Utilizando sin más una lógica democrática parece evidente que no se puede obligar a una comunidad humana a aceptar una condición política no deseada. Si la totalidad o una clara mayoría de un pueblo quiere la independencia ¿qué Estado realmente democrático se la podría negar?
La respuesta no es fácil y hay que matizar mucho. En primer lugar, si no estaremos hablando del derecho de secesión, cosa distinta del derecho de autodeterminación. El derecho a separarse y crear un nuevo Estado no se recoge en el Derecho Internacional ni es frecuente en el derecho interno. Desde luego, no aparece en la Constitución Española, ni suele aparecer en otras constituciones. Una excepción fue la Unión Soviética, que desapareció precisamente al ser ejercitado el derecho a la separación de sus repúblicas.
Con el derecho de secesión pasa lo mismo que con el de autodeterminación: que no se puede reclamar para Catalunya con base en ninguna norma positiva. Ahora bien, por la misma lógica democrática diremos que si una comunidad humana realmente quiere separarse de un Estado, habrá que buscar los medios normativos; como mínimo, una reforma constitucional y una consulta popular para saber si efectivamente la mayoría quiere la secesión.
Para hablar de existencia de un derecho (autodeterminación, secesión) hay que encontrar a su titular. Si es un sujeto colectivo, habrá que exigirle unos mínimos para ser identificado. Fundamentalmente, que ese colectivo sea capaz de formar y expresar una voluntad. Para ello serán necesarios unos órganos más o menos representativos y unos cauces de participación de sus miembros. Y, por supuesto, que los miembros del colectivo también estén identificados y se reconozcan como tales a sí mismos.  Este es el punto importante en el que ahora estamos.  Tenemos un Parlament con una clara identificación Nacionalista y con un mandato democratico libremente expresado.

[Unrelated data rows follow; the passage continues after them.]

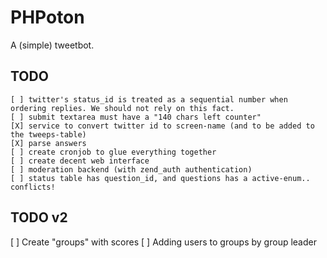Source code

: PHPoton
=======
A (simple) tweetbot.


TODO
-----------

    [ ] twitter's status_id is treated as a sequential number when ordering replies. We should not rely on this fact.
    [ ] submit textarea must have a "140 chars left counter"
    [X] service to convert twitter id to screen-name (and to be added to the tweeps-table)
    [X] parse answers
    [ ] create cronjob to glue everything together
    [ ] create decent web interface
    [ ] moderation backend (with zend_auth authentication)
    [ ] status table has question_id, and questions has a active-enum.. conflicts!

TODO v2
------------
[ ] Create "groups" with scores
[ ] Adding users to groups by group leader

Finalmente, quiero señalar que una posible secesión o independencia de cualquier parte de España hoy no es posible sin una reforma constitucional. El art. 2 de la Constitución establece "la indisoluble unidad de la Nación española". Que se establezca la unidad es lógico, porque sin la existencia de una comunidad humana organizada políticamente no tendría sentido la propia Constitución. Pero que califique de indisoluble la nación revela más un deseo influido por ciertos mitos nacionalistas (la nación como realidad eterna) que un hecho. Todas las naciones, como las civilizaciones y como las personas, nacen, crecen y mueren. La historia es despiadada, y como todas las demás naciones España algún día, pronto o tarde, desaparecerá, bien para fragmentarse o bien para integrarse en una comunidad superior.